* _Raw data_
————————

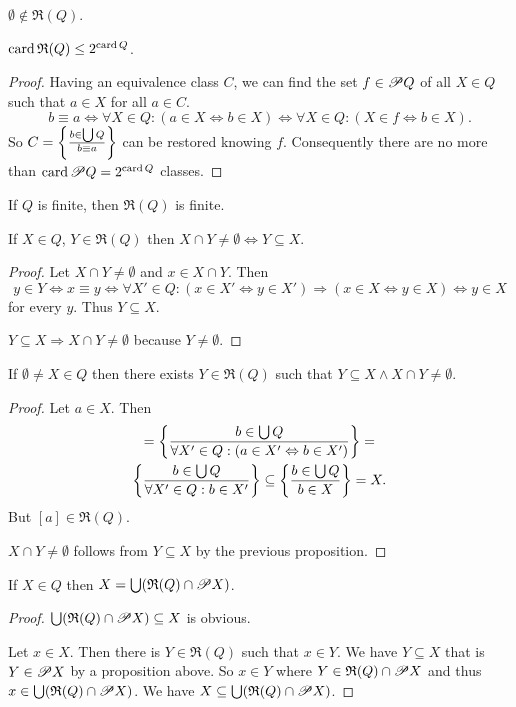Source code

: \begin{obvious}
$\emptyset\notin\mathfrak{R}(Q)$.\end{obvious}
\begin{lem}
$\operatorname{card}\mathfrak{R}(Q)\leq2^{\operatorname{card} Q}$.\end{lem}
\begin{proof}
Having an equivalence class $C$, we can find the set $f\in\mathscr{P} Q$
of all $X\in Q$ such that $a\in X$ for all $a\in C$. 
\[
b\equiv a\Leftrightarrow\forall X\in Q:(a\in X\Leftrightarrow b\in X)\Leftrightarrow\forall X\in Q:(X\in f\Leftrightarrow b\in X).
\]
So $C=\left\{ \frac{b\in\bigcup Q}{b\equiv a}\right\}$ can be restored knowing
$f$. Consequently there are no more than $\operatorname{card}\mathscr{P} Q=2^{\operatorname{card} Q}$
classes.\end{proof}
\begin{cor}
If $Q$ is finite, then $\mathfrak{R}(Q)$ is finite.\end{cor}
\begin{prop}
If $X\in Q$, $Y\in\mathfrak{R}(Q)$ then $X\cap Y\neq\emptyset\Leftrightarrow Y\subseteq X$.\end{prop}
\begin{proof}
Let $X\cap Y\neq\emptyset$ and $x\in X\cap Y$. Then 
\[
y\in Y\Leftrightarrow x\equiv y\Leftrightarrow\forall X'\in Q:(x\in X'\Leftrightarrow y\in X')\Rightarrow(x\in X\Leftrightarrow y\in X)\Leftrightarrow y\in X
\]
 for every $y$. Thus $Y\subseteq X$.

$Y\subseteq X\Rightarrow X\cap Y\neq\emptyset$ because $Y\neq\emptyset$.\end{proof}
\begin{prop}
If $\emptyset\neq X\in Q$ then there exists $Y\in\mathfrak{R}(Q)$
such that $Y\subseteq X\wedge X\cap Y\neq\emptyset$.\end{prop}
\begin{proof}
Let $a\in X$. Then 
\begin{multline*}
[a]=\setcond{b\in\bigcup Q}{\forall X'\in Q:(a\in X'\Leftrightarrow b\in X')}=\\
\setcond{b\in\bigcup Q}{\forall X'\in Q:b\in X'}\subseteq\setcond{b\in\bigcup Q}{b\in X}=X.
\end{multline*}
But $[a]\in\mathfrak{R}(Q)$.

$X\cap Y\neq\emptyset$ follows from $Y\subseteq X$ by the previous
proposition.\end{proof}
\begin{prop}
If $X\in Q$ then $X=\bigcup(\mathfrak{R}(Q)\cap\mathscr{P} X)$.\end{prop}
\begin{proof}
$\bigcup(\mathfrak{R}(Q)\cap\mathscr{P} X)\subseteq X$ is obvious.

Let $x\in X$. Then there is $Y\in\mathfrak{R}(Q)$ such that $x\in Y$.
We have $Y\subseteq X$ that is $Y\in\mathscr{P} X$ by a proposition
above. So $x\in Y$ where $Y\in\mathfrak{R}(Q)\cap\mathscr{P} X$ and
thus $x\in\bigcup(\mathfrak{R}(Q)\cap\mathscr{P} X)$. We have $X\subseteq\bigcup(\mathfrak{R}(Q)\cap\mathscr{P} X)$.
\end{proof}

————————

* _Work item_
Look through the records for the word "have". Every line that has it should be copied.

* _Solution below_
We have $Y\subseteq X$ that is $Y\in\mathscr{P} X$ by a proposition
thus $x\in\bigcup(\mathfrak{R}(Q)\cap\mathscr{P} X)$. We have $X\subseteq\bigcup(\mathfrak{R}(Q)\cap\mathscr{P} X)$.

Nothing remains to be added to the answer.